Kalo aku mati yasudah mati apa yang harus dipikirkan. Selama 20 tahun aku telah melihat dunia ini, selama itulah aku telah hidup. 20 tahun menurutku waktu yang cukup lama jadi memang tak ada masalah apabila aku harus mati hari ini.

Apa gunanya takut pada kematian jika pada hakikatnya manusia tak ada yang abadi toh katanya jiwa manusia itu abadi. Aku memandang ke arah pintu penjara yang mulai dibuka. Ruangan ini menjadi terang seketika akibat lilin yang dibawa oleh penjaga penjara di depanku.

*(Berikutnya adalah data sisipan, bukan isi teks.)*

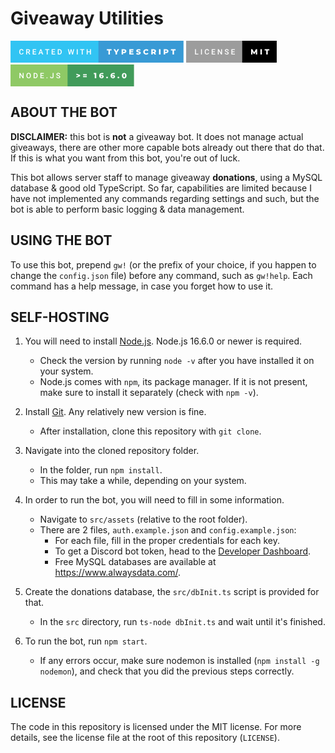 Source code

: # Giveaway Utilities

<img><svg xmlns="http://www.w3.org/2000/svg" width="276.85999999999996" height="35" viewBox="0 0 276.85999999999996 35"><rect class="svg__rect" x="0" y="0" width="142.71999999999997" height="35" fill="#31C4F3"/><rect class="svg__rect" x="140.71999999999997" y="0" width="136.14" height="35" fill="#389AD5"/><path class="svg__text" d="M13.95 18.19L13.95 18.19L13.95 17.39Q13.95 16.19 14.38 15.27Q14.80 14.35 15.60 13.85Q16.40 13.35 17.45 13.35L17.45 13.35Q18.86 13.35 19.73 14.12Q20.59 14.89 20.73 16.29L20.73 16.29L19.25 16.29Q19.14 15.37 18.71 14.96Q18.28 14.55 17.45 14.55L17.45 14.55Q16.48 14.55 15.97 15.26Q15.45 15.96 15.44 17.33L15.44 17.33L15.44 18.09Q15.44 19.47 15.93 20.20Q16.43 20.92 17.38 20.92L17.38 20.92Q18.25 20.92 18.69 20.53Q19.13 20.14 19.25 19.22L19.25 19.22L20.73 19.22Q20.60 20.59 19.72 21.35Q18.84 22.12 17.38 22.12L17.38 22.12Q16.36 22.12 15.59 21.63Q14.81 21.15 14.39 20.26Q13.97 19.37 13.95 18.19ZM26.52 22L25.04 22L25.04 13.47L28.04 13.47Q29.52 13.47 30.32 14.13Q31.12 14.79 31.12 16.05L31.12 16.05Q31.12 16.90 30.71 17.48Q30.30 18.06 29.56 18.37L29.56 18.37L31.47 21.92L31.47 22L29.89 22L28.17 18.71L26.52 18.71L26.52 22ZM26.52 14.66L26.52 17.52L28.05 17.52Q28.80 17.52 29.22 17.15Q29.64 16.77 29.64 16.11L29.64 16.11Q29.64 15.43 29.25 15.05Q28.86 14.68 28.09 14.66L28.09 14.66L26.52 14.66ZM41.09 22L35.52 22L35.52 13.47L41.05 13.47L41.05 14.66L37.00 14.66L37.00 17.02L40.50 17.02L40.50 18.19L37.00 18.19L37.00 20.82L41.09 20.82L41.09 22ZM46.07 22L44.53 22L47.75 13.47L49.08 13.47L52.31 22L50.76 22L50.06 20.01L46.76 20.01L46.07 22ZM48.41 15.28L47.18 18.82L49.65 18.82L48.41 15.28ZM57.95 14.66L55.31 14.66L55.31 13.47L62.08 13.47L62.08 14.66L59.42 14.66L59.42 22L57.95 22L57.95 14.66ZM71.41 22L65.83 22L65.83 13.47L71.37 13.47L71.37 14.66L67.31 14.66L67.31 17.02L70.82 17.02L70.82 18.19L67.31 18.19L67.31 20.82L71.41 20.82L71.41 22ZM78.06 22L75.61 22L75.61 13.47L78.13 13.47Q79.26 13.47 80.13 13.97Q81.01 14.48 81.49 15.40Q81.97 16.33 81.97 17.52L81.97 17.52L81.97 17.95Q81.97 19.16 81.49 20.08Q81.00 21.00 80.11 21.50Q79.22 22 78.06 22L78.06 22ZM77.09 14.66L77.09 20.82L78.06 20.82Q79.22 20.82 79.85 20.09Q80.47 19.36 80.48 17.99L80.48 17.99L80.48 17.52Q80.48 16.13 79.88 15.40Q79.27 14.66 78.13 14.66L78.13 14.66L77.09 14.66ZM93.79 22L91.82 13.47L93.30 13.47L94.62 19.88L96.25 13.47L97.49 13.47L99.10 19.89L100.41 13.47L101.89 13.47L99.92 22L98.50 22L96.88 15.77L95.22 22L93.79 22ZM107.52 22L106.05 22L106.05 13.47L107.52 13.47L107.52 22ZM114.01 14.66L111.38 14.66L111.38 13.47L118.14 13.47L118.14 14.66L115.48 14.66L115.48 22L114.01 22L114.01 14.66ZM123.38 22L121.90 22L121.90 13.47L123.38 13.47L123.38 17.02L127.20 17.02L127.20 13.47L128.67 13.47L128.67 22L127.20 22L127.20 18.21L123.38 18.21L123.38 22Z" fill="#FFFFFF"/><path class="svg__text" d="M156.70 15.48L154.12 15.48L154.12 13.60L161.64 13.60L161.64 15.48L159.07 15.48L159.07 22L156.70 22L156.70 15.48ZM168.14 18.95L164.93 13.60L167.44 13.60L169.43 16.94L171.43 13.60L173.73 13.60L170.51 18.99L170.51 22L168.14 22L168.14 18.95ZM180.19 22L177.81 22L177.81 13.60L181.66 13.60Q182.79 13.60 183.63 13.98Q184.47 14.35 184.93 15.06Q185.39 15.76 185.39 16.71L185.39 16.71Q185.39 17.66 184.93 18.35Q184.47 19.05 183.63 19.42Q182.79 19.80 181.66 19.80L181.66 19.80L180.19 19.80L180.19 22ZM180.19 15.47L180.19 17.93L181.51 17.93Q182.24 17.93 182.61 17.61Q182.99 17.29 182.99 16.71L182.99 16.71Q182.99 16.12 182.61 15.80Q182.24 15.47 181.51 15.47L181.51 15.47L180.19 15.47ZM196.88 22L190.14 22L190.14 13.60L196.73 13.60L196.73 15.44L192.50 15.44L192.50 16.85L196.23 16.85L196.23 18.63L192.50 18.63L192.50 20.17L196.88 20.17L196.88 22ZM201.10 21.24L201.10 21.24L201.88 19.49Q202.44 19.86 203.19 20.09Q203.93 20.32 204.65 20.32L204.65 20.32Q206.02 20.32 206.03 19.64L206.03 19.64Q206.03 19.28 205.64 19.11Q205.25 18.93 204.38 18.74L204.38 18.74Q203.43 18.53 202.79 18.30Q202.16 18.06 201.70 17.55Q201.25 17.03 201.25 16.16L201.25 16.16Q201.25 15.39 201.67 14.77Q202.09 14.15 202.92 13.79Q203.76 13.43 204.96 13.43L204.96 13.43Q205.79 13.43 206.60 13.62Q207.40 13.80 208.02 14.17L208.02 14.17L207.28 15.93Q206.08 15.28 204.95 15.28L204.95 15.28Q204.24 15.28 203.92 15.49Q203.60 15.70 203.60 16.04L203.60 16.04Q203.60 16.37 203.98 16.54Q204.37 16.71 205.22 16.89L205.22 16.89Q206.18 17.10 206.81 17.33Q207.44 17.56 207.90 18.07Q208.36 18.58 208.36 19.46L208.36 19.46Q208.36 20.21 207.94 20.83Q207.53 21.44 206.68 21.80Q205.84 22.17 204.64 22.17L204.64 22.17Q203.62 22.17 202.66 21.92Q201.70 21.67 201.10 21.24ZM212.51 17.80L212.51 17.80Q212.51 16.54 213.11 15.54Q213.71 14.55 214.76 13.99Q215.81 13.43 217.13 13.43L217.13 13.43Q218.28 13.43 219.21 13.84Q220.13 14.25 220.74 15.02L220.74 15.02L219.23 16.39Q218.42 15.40 217.25 15.40L217.25 15.40Q216.57 15.40 216.03 15.70Q215.50 16 215.20 16.54Q214.91 17.09 214.91 17.80L214.91 17.80Q214.91 18.51 215.20 19.05Q215.50 19.60 216.03 19.90Q216.57 20.20 217.25 20.20L217.25 20.20Q218.42 20.20 219.23 19.22L219.23 19.22L220.74 20.58Q220.13 21.35 219.21 21.76Q218.28 22.17 217.13 22.17L217.13 22.17Q215.81 22.17 214.76 21.61Q213.71 21.05 213.11 20.05Q212.51 19.06 212.51 17.80ZM227.66 22L225.28 22L225.28 13.60L229.12 13.60Q230.27 13.60 231.10 13.98Q231.94 14.35 232.40 15.06Q232.86 15.76 232.86 16.71L232.86 16.71Q232.86 17.62 232.43 18.30Q232.00 18.98 231.21 19.36L231.21 19.36L233.02 22L230.48 22L228.95 19.77L227.66 19.77L227.66 22ZM227.66 15.47L227.66 17.93L228.98 17.93Q229.71 17.93 230.08 17.61Q230.45 17.29 230.45 16.71L230.45 16.71Q230.45 16.12 230.08 15.79Q229.71 15.47 228.98 15.47L228.98 15.47L227.66 15.47ZM240.02 22L237.64 22L237.64 13.60L240.02 13.60L240.02 22ZM247.57 22L245.19 22L245.19 13.60L249.04 13.60Q250.18 13.60 251.02 13.98Q251.86 14.35 252.31 15.06Q252.77 15.76 252.77 16.71L252.77 16.71Q252.77 17.66 252.31 18.35Q251.86 19.05 251.02 19.42Q250.18 19.80 249.04 19.80L249.04 19.80L247.57 19.80L247.57 22ZM247.57 15.47L247.57 17.93L248.89 17.93Q249.62 17.93 250.00 17.61Q250.37 17.29 250.37 16.71L250.37 16.71Q250.37 16.12 250.00 15.80Q249.62 15.47 248.89 15.47L248.89 15.47L247.57 15.47ZM259.32 15.48L256.73 15.48L256.73 13.60L264.26 13.60L264.26 15.48L261.69 15.48L261.69 22L259.32 22L259.32 15.48Z" fill="#FFFFFF" x="153.71999999999997"/></svg></img> <img><svg xmlns="http://www.w3.org/2000/svg" width="144.97" height="35" viewBox="0 0 144.97 35"><rect class="svg__rect" x="0" y="0" width="91.76" height="35" fill="#9C9C9C"/><rect class="svg__rect" x="89.76" y="0" width="55.209999999999994" height="35" fill="#000000"/><path class="svg__text" d="M19.57 22L14.22 22L14.22 13.47L15.70 13.47L15.70 20.82L19.57 20.82L19.57 22ZM25.26 22L23.79 22L23.79 13.47L25.26 13.47L25.26 22ZM29.80 18.19L29.80 18.19L29.80 17.39Q29.80 16.19 30.23 15.27Q30.66 14.35 31.46 13.85Q32.26 13.35 33.31 13.35L33.31 13.35Q34.72 13.35 35.58 14.12Q36.44 14.89 36.58 16.29L36.58 16.29L35.11 16.29Q35.00 15.37 34.57 14.96Q34.14 14.55 33.31 14.55L33.31 14.55Q32.34 14.55 31.82 15.26Q31.30 15.96 31.29 17.33L31.29 17.33L31.29 18.09Q31.29 19.47 31.79 20.20Q32.28 20.92 33.24 20.92L33.24 20.92Q34.11 20.92 34.55 20.53Q34.99 20.14 35.11 19.22L35.11 19.22L36.58 19.22Q36.45 20.59 35.57 21.35Q34.70 22.12 33.24 22.12L33.24 22.12Q32.22 22.12 31.44 21.63Q30.66 21.15 30.24 20.26Q29.82 19.37 29.80 18.19ZM46.47 22L40.89 22L40.89 13.47L46.43 13.47L46.43 14.66L42.38 14.66L42.38 17.02L45.88 17.02L45.88 18.19L42.38 18.19L42.38 20.82L46.47 20.82L46.47 22ZM52.15 22L50.67 22L50.67 13.47L52.15 13.47L55.97 19.54L55.97 13.47L57.44 13.47L57.44 22L55.95 22L52.15 15.95L52.15 22ZM61.74 19.42L61.74 19.42L63.23 19.42Q63.23 20.15 63.71 20.55Q64.19 20.95 65.08 20.95L65.08 20.95Q65.86 20.95 66.25 20.63Q66.64 20.32 66.64 19.80L66.64 19.80Q66.64 19.24 66.24 18.94Q65.84 18.63 64.81 18.32Q63.78 18.01 63.17 17.63L63.17 17.63Q62.01 16.90 62.01 15.72L62.01 15.72Q62.01 14.69 62.85 14.02Q63.69 13.35 65.03 13.35L65.03 13.35Q65.92 13.35 66.62 13.68Q67.31 14.01 67.71 14.61Q68.11 15.22 68.11 15.96L68.11 15.96L66.64 15.96Q66.64 15.29 66.22 14.91Q65.80 14.54 65.02 14.54L65.02 14.54Q64.29 14.54 63.89 14.85Q63.49 15.16 63.49 15.71L63.49 15.71Q63.49 16.18 63.92 16.50Q64.36 16.81 65.35 17.10Q66.35 17.40 66.95 17.78Q67.56 18.16 67.84 18.65Q68.12 19.13 68.12 19.79L68.12 19.79Q68.12 20.86 67.30 21.49Q66.48 22.12 65.08 22.12L65.08 22.12Q64.16 22.12 63.38 21.77Q62.60 21.43 62.17 20.83Q61.74 20.22 61.74 19.42ZM77.98 22L72.41 22L72.41 13.47L77.94 13.47L77.94 14.66L73.89 14.66L73.89 17.02L77.39 17.02L77.39 18.19L73.89 18.19L73.89 20.82L77.98 20.82L77.98 22Z" fill="#FFFFFF"/><path class="svg__text" d="M106.15 22L103.95 22L103.95 13.60L105.90 13.60L108.86 18.45L111.74 13.60L113.69 13.60L113.72 22L111.54 22L111.51 17.55L109.35 21.17L108.30 21.17L106.15 17.67L106.15 22ZM121.26 22L118.88 22L118.88 13.60L121.26 13.60L121.26 22ZM128.22 15.48L125.64 15.48L125.64 13.60L133.16 13.60L133.16 15.48L130.60 15.48L130.60 22L128.22 22L128.22 15.48Z" fill="#FFFFFF" x="102.76"/></svg></img> <img><svg xmlns="http://www.w3.org/2000/svg" width="197.63" height="35" viewBox="0 0 197.63 35"><rect class="svg__rect" x="0" y="0" width="93.31" height="35" fill="#8FC965"/><rect class="svg__rect" x="91.31" y="0" width="106.32000000000001" height="35" fill="#419B5A"/><path class="svg__text" d="M15.70 22L14.22 22L14.22 13.47L15.70 13.47L19.51 19.54L19.51 13.47L20.98 13.47L20.98 22L19.50 22L15.70 15.95L15.70 22ZM25.46 18.00L25.46 18.00L25.46 17.52Q25.46 16.28 25.90 15.32Q26.34 14.37 27.15 13.86Q27.95 13.35 28.99 13.35Q30.04 13.35 30.84 13.85Q31.65 14.35 32.09 15.29Q32.53 16.23 32.53 17.48L32.53 17.48L32.53 17.96Q32.53 19.21 32.10 20.16Q31.67 21.10 30.86 21.61Q30.06 22.12 29.01 22.12L29.01 22.12Q27.97 22.12 27.16 21.61Q26.35 21.10 25.90 20.17Q25.46 19.23 25.46 18.00ZM26.94 17.46L26.94 17.96Q26.94 19.36 27.49 20.13Q28.03 20.90 29.01 20.90L29.01 20.90Q29.99 20.90 30.52 20.15Q31.05 19.40 31.05 17.96L31.05 17.96L31.05 17.51Q31.05 16.09 30.52 15.34Q29.98 14.58 28.99 14.58L28.99 14.58Q28.03 14.58 27.49 15.33Q26.95 16.09 26.94 17.46L26.94 17.46ZM39.45 22L37.00 22L37.00 13.47L39.52 13.47Q40.65 13.47 41.52 13.97Q42.40 14.48 42.88 15.40Q43.36 16.33 43.36 17.52L43.36 17.52L43.36 17.95Q43.36 19.16 42.88 20.08Q42.39 21.00 41.50 21.50Q40.61 22 39.45 22L39.45 22ZM38.48 14.66L38.48 20.82L39.45 20.82Q40.61 20.82 41.24 20.09Q41.86 19.36 41.87 17.99L41.87 17.99L41.87 17.52Q41.87 16.13 41.27 15.40Q40.67 14.66 39.52 14.66L39.52 14.66L38.48 14.66ZM53.40 22L47.83 22L47.83 13.47L53.36 13.47L53.36 14.66L49.31 14.66L49.31 17.02L52.81 17.02L52.81 18.19L49.31 18.19L49.31 20.82L53.40 20.82L53.40 22ZM57.75 21.85Q57.52 21.63 57.52 21.29Q57.52 20.95 57.74 20.73Q57.96 20.50 58.35 20.50L58.35 20.50Q58.75 20.50 58.97 20.73Q59.18 20.95 59.18 21.29L59.18 21.29Q59.18 21.63 58.97 21.84Q58.75 22.06 58.35 22.06L58.35 22.06Q57.97 22.06 57.75 21.85ZM63.34 19.57L63.34 19.57L64.81 19.57Q64.81 20.25 65.15 20.59Q65.49 20.93 66.13 20.93L66.13 20.93Q66.72 20.93 67.08 20.54Q67.43 20.14 67.43 19.45L67.43 19.45L67.43 13.47L68.91 13.47L68.91 19.45Q68.91 20.68 68.14 21.40Q67.38 22.12 66.13 22.12L66.13 22.12Q64.79 22.12 64.06 21.44Q63.34 20.77 63.34 19.57ZM73.16 19.42L73.16 19.42L74.64 19.42Q74.64 20.15 75.12 20.55Q75.60 20.95 76.50 20.95L76.50 20.95Q77.27 20.95 77.66 20.63Q78.05 20.32 78.05 19.80L78.05 19.80Q78.05 19.24 77.65 18.94Q77.26 18.63 76.23 18.32Q75.20 18.01 74.59 17.63L74.59 17.63Q73.42 16.90 73.42 15.72L73.42 15.72Q73.42 14.69 74.26 14.02Q75.10 13.35 76.44 13.35L76.44 13.35Q77.33 13.35 78.03 13.68Q78.73 14.01 79.13 14.61Q79.53 15.22 79.53 15.96L79.53 15.96L78.05 15.96Q78.05 15.29 77.63 14.91Q77.21 14.54 76.43 14.54L76.43 14.54Q75.71 14.54 75.30 14.85Q74.90 15.16 74.90 15.71L74.90 15.71Q74.90 16.18 75.34 16.50Q75.77 16.81 76.77 17.10Q77.76 17.40 78.37 17.78Q78.97 18.16 79.25 18.65Q79.53 19.13 79.53 19.79L79.53 19.79Q79.53 20.86 78.71 21.49Q77.90 22.12 76.50 22.12L76.50 22.12Q75.57 22.12 74.79 21.77Q74.02 21.43 73.59 20.83Q73.16 20.22 73.16 19.42Z" fill="#FFFFFF"/><path class="svg__text" d="M111.27 18.72L105.36 20.91L105.36 19.16L109.18 17.80L105.36 16.45L105.36 14.69L111.27 16.88L111.27 18.72ZM122.06 20.19L116.15 20.19L116.15 18.45L122.06 18.45L122.06 20.19ZM122.06 17.15L116.15 17.15L116.15 15.41L122.06 15.41L122.06 17.15ZM134.85 15.44L133.29 15.44L133.29 13.60L137.23 13.60L137.23 22L134.85 22L134.85 15.44ZM141.97 18.03L141.97 18.03Q141.97 16.59 142.53 15.55Q143.09 14.51 144.09 13.97Q145.10 13.43 146.43 13.43L146.43 13.43Q147.15 13.43 147.80 13.59Q148.45 13.74 148.90 14.04L148.90 14.04L148.04 15.75Q147.43 15.31 146.50 15.31L146.50 15.31Q145.58 15.31 145.02 15.82Q144.46 16.32 144.37 17.27L144.37 17.27Q145.09 16.65 146.27 16.65L146.27 16.65Q147.06 16.65 147.72 16.98Q148.38 17.31 148.77 17.91Q149.16 18.52 149.16 19.30L149.16 19.30Q149.16 20.15 148.72 20.80Q148.28 21.46 147.53 21.82Q146.78 22.17 145.86 22.17L145.86 22.17Q144.06 22.17 143.02 21.10Q141.97 20.03 141.97 18.03ZM144.54 19.42L144.54 19.42Q144.54 19.89 144.86 20.18Q145.17 20.48 145.72 20.48L145.72 20.48Q146.22 20.48 146.54 20.19Q146.85 19.90 146.85 19.41L146.85 19.41Q146.85 18.93 146.54 18.64Q146.22 18.35 145.70 18.35L145.70 18.35Q145.19 18.35 144.86 18.65Q144.54 18.94 144.54 19.42ZM153.16 20.75L153.16 20.75Q153.16 20.15 153.55 19.78Q153.94 19.41 154.53 19.41L154.53 19.41Q155.13 19.41 155.51 19.78Q155.89 20.15 155.89 20.75L155.89 20.75Q155.89 21.34 155.50 21.72Q155.12 22.11 154.53 22.11L154.53 22.11Q153.95 22.11 153.55 21.72Q153.16 21.34 153.16 20.75ZM160.12 18.03L160.12 18.03Q160.12 16.59 160.68 15.55Q161.24 14.51 162.25 13.97Q163.25 13.43 164.58 13.43L164.58 13.43Q165.30 13.43 165.95 13.59Q166.61 13.74 167.06 14.04L167.06 14.04L166.20 15.75Q165.59 15.31 164.65 15.31L164.65 15.31Q163.73 15.31 163.17 15.82Q162.61 16.32 162.52 17.27L162.52 17.27Q163.24 16.65 164.42 16.65L164.42 16.65Q165.21 16.65 165.87 16.98Q166.53 17.31 166.92 17.91Q167.31 18.52 167.31 19.30L167.31 19.30Q167.31 20.15 166.87 20.80Q166.44 21.46 165.69 21.82Q164.94 22.17 164.01 22.17L164.01 22.17Q162.21 22.17 161.17 21.10Q160.12 20.03 160.12 18.03ZM162.69 19.42L162.69 19.42Q162.69 19.89 163.01 20.18Q163.32 20.48 163.87 20.48L163.87 20.48Q164.37 20.48 164.69 20.19Q165.01 19.90 165.01 19.41L165.01 19.41Q165.01 18.93 164.69 18.64Q164.37 18.35 163.86 18.35L163.86 18.35Q163.34 18.35 163.02 18.65Q162.69 18.94 162.69 19.42ZM171.31 20.75L171.31 20.75Q171.31 20.15 171.70 19.78Q172.09 19.41 172.68 19.41L172.68 19.41Q173.28 19.41 173.66 19.78Q174.05 20.15 174.05 20.75L174.05 20.75Q174.05 21.34 173.66 21.72Q173.27 22.11 172.68 22.11L172.68 22.11Q172.10 22.11 171.71 21.72Q171.31 21.34 171.31 20.75ZM178.28 17.80L178.28 17.80Q178.28 16.45 178.75 15.46Q179.22 14.46 180.06 13.95Q180.90 13.43 181.98 13.43L181.98 13.43Q183.05 13.43 183.89 13.95Q184.73 14.46 185.20 15.46Q185.68 16.45 185.68 17.80L185.68 17.80Q185.68 19.15 185.20 20.15Q184.73 21.14 183.89 21.65Q183.05 22.17 181.98 22.17L181.98 22.17Q180.90 22.17 180.06 21.65Q179.22 21.14 178.75 20.15Q178.28 19.16 178.28 17.80ZM180.66 17.80L180.66 17.80Q180.66 19.06 181.02 19.64Q181.37 20.22 181.98 20.22L181.98 20.22Q182.58 20.22 182.94 19.64Q183.29 19.06 183.29 17.80L183.29 17.80Q183.29 16.54 182.94 15.96Q182.58 15.38 181.98 15.38L181.98 15.38Q181.37 15.38 181.02 15.96Q180.66 16.54 180.66 17.80Z" fill="#FFFFFF" x="104.31"/></svg></img>

## ABOUT THE BOT

**DISCLAIMER:** this bot is **not** a giveaway bot. It does not manage actual giveaways, there are other more capable bots already out there that do that. If this is what you want from this bot, you're out of luck.

This bot allows server staff to manage giveaway **donations**, using a MySQL database & good old TypeScript. So far, capabilities are limited because I have not implemented any commands regarding settings and such, but the bot is able to perform basic logging & data management.

## USING THE BOT

To use this bot, prepend `gw!` (or the prefix of your choice, if you happen to change the `config.json` file) before any command, such as `gw!help`. Each command has a help message, in case you forget how to use it.

## SELF-HOSTING

1. You will need to install [Node.js](https://nodejs.org/en/). Node.js 16.6.0 or newer is required.
    - Check the version by running `node -v` after you have installed it on your system.
    - Node.js comes with `npm`, its package manager. If it is not present, make sure to install it separately (check with `npm -v`).

2. Install [Git](https://git-scm.com/downloads). Any relatively new version is fine.
    - After installation, clone this repository with `git clone`.

3. Navigate into the cloned repository folder.
    - In the folder, run `npm install`.
    - This may take a while, depending on your system.

4. In order to run the bot, you will need to fill in some information.
    - Navigate to `src/assets` (relative to the root folder).
    - There are 2 files, `auth.example.json` and `config.example.json`:
        - For each file, fill in the proper credentials for each key.
        - To get a Discord bot token, head to the [Developer Dashboard](https://discord.com/login?redirect_to=%2Fdevelopers%2Fapplications).
        - Free MySQL databases are available at https://www.alwaysdata.com/.

5. Create the donations database, the `src/dbInit.ts` script is provided for that.
    - In the `src` directory, run `ts-node dbInit.ts` and wait until it's finished.

6. To run the bot, run `npm start`.
    - If any errors occur, make sure nodemon is installed (`npm install -g nodemon`), and check that you did the previous steps correctly.

## LICENSE

The code in this repository is licensed under the MIT license. For more details, see the license file at the root of this repository (`LICENSE`).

Raut wajah iba yang ditunjukan pak tua di depanku semakin membuatku bingung. Bisa dikatakan bukan hampa namun penuh akan kebingungan, ya itulah aku Namikaze Naruto.

" Nak sudah saatnya." Ia melepas tali gantung di tanganku dan melepas pasung di kakiku namun borgol di tanganku masih setia melekat. Kali ini penjaga penjara yang selama ini aku panggil pak tua meneteskan sedikit air matanya.

" Kau kenapa pak tua?" Heran, hanya rasa heran yang menghinggapiku saat ini. Pak tua yang selama satu tahun menjagaku disini, saat ini menangis. Padahal ia dikenal sebagai penjaga penjara paling ditakuti.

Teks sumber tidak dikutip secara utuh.